Qualche anno fa, a qualcuno è venuta l'idea di spruzzare della polvere di cacao nel cappuccino. Come se il cappuccino così com'era non bastasse più. L'idea si è diffusa rapidamente. Dopo poco tempo, quando abbiamo ordinato un cappuccino, il barista ha cominciato a chiederci: un po' di cacao?, con una specie di saliera obesa in mano, già in posizione, e bastava un cenno di assenso per vedere ruotare l'angolazione di pochissimo e una spruzzata di cacao sarebbe piovuta sulla schiuma del nostro cappuccino.
Io ho sempre risposto: no, grazie. Mi piaceva il cappuccino così com'era (mi bastava, appunto). Ma è evidente che siamo stati in pochi a dire no, visto che questa storia della spruzzata di cacao è dilagata come un'epidemia veritginosa. A tal punto che è diventata un automatismo. Se vai in un bar e chiedi il cappuccino, te lo fanno e ti spruzzano il cacao dentro. Senza più chiedertelo. Sei tu che devi dire che lo vuoi senza cacao.
In poco tempo, l'evoluzione della polvere di cacao nel cappuccino è stata la seguente: prima lo mettevano; poi hanno cominciato a chiederti se potevano metterla; adesso devi essere tu a dire che non la vuoi. Sei costretto a stare in allerta fin dal primo momento, a non parlare più con nessuno fino a quando il cappuccino non sia stato servito senza cacao, come richiesto - altrimenti vale la legge del silenzio-assenso. Non puoi più fare colazione un po' assonnato, perché ti ritrovi la polvere di cacao nel cappuccino.

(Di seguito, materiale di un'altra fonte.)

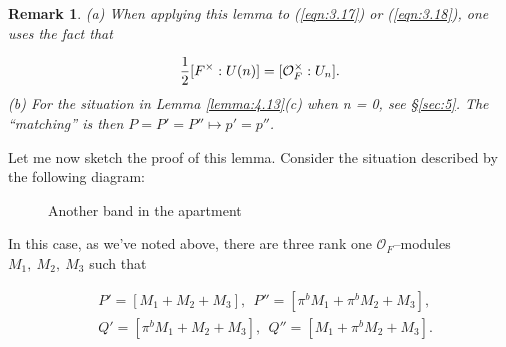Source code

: \documentclass[12pt,letterpaper]{amsart}
\numberwithin{equation}{section}
\newtheorem{remark}{Remark}
\theoremstyle{definition}
\theoremstyle{plain}
\providecommand{\cal}{\mathcal}
\def\off{{\cal O}_F}
\begin{document}
\begin{remark} 
(a) When applying this lemma to (\ref{eqn:3.17}) or 
(\ref{eqn:3.18}), one uses the fact that

\[
{1\over{2}}[F^{\times}:U(n)] = [\off^{\times}:U_n].
\]
(b) For the situation in Lemma \ref{lemma:4.13}(c) when n = 0, 
see \S \ref{sec:5}. The ``matching''
is then $P = P' = P''\longmapsto p'=p''$.
\end{remark}

Let me now sketch the proof of this lemma. Consider the situation
described by the following diagram:

\begin{figure}[htbp]
\centering
{}
\caption{Another band in the apartment \label{fig:4.17}}
\end{figure}

\noindent
In this case, as we've noted above, there are three rank one $\off$--modules
$M_1,\ M_2,\ M_3$ such that

\[
\begin{split}
&P' = [M_1+M_2+M_3],\ \ P''=[\pi^bM_1+\pi^bM_2 +M_3],\\
&Q' = [\pi^bM_1+M_2+M_3],\ \ Q''=[M_1+\pi^bM_2 +M_3].
\end{split}
\]
\end{document}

Quando accade, me lo faccio sostituire; ma non basta. Mi innervosisco, la giornata parte male; mi viene una tensione muscolare dovuta al sopruso che fatico a sciogliere nelle ore successive. Chiedo con aria truce se per caso avevo chiesto il cacao, perché non mi sembrava di averlo chiesto.
E vorrei dire: siete andati troppo in fretta, non tenete conto di chi fa qualche resistenza. Non tenete conto di me.
Francesco Piccolo, La separazione del maschio.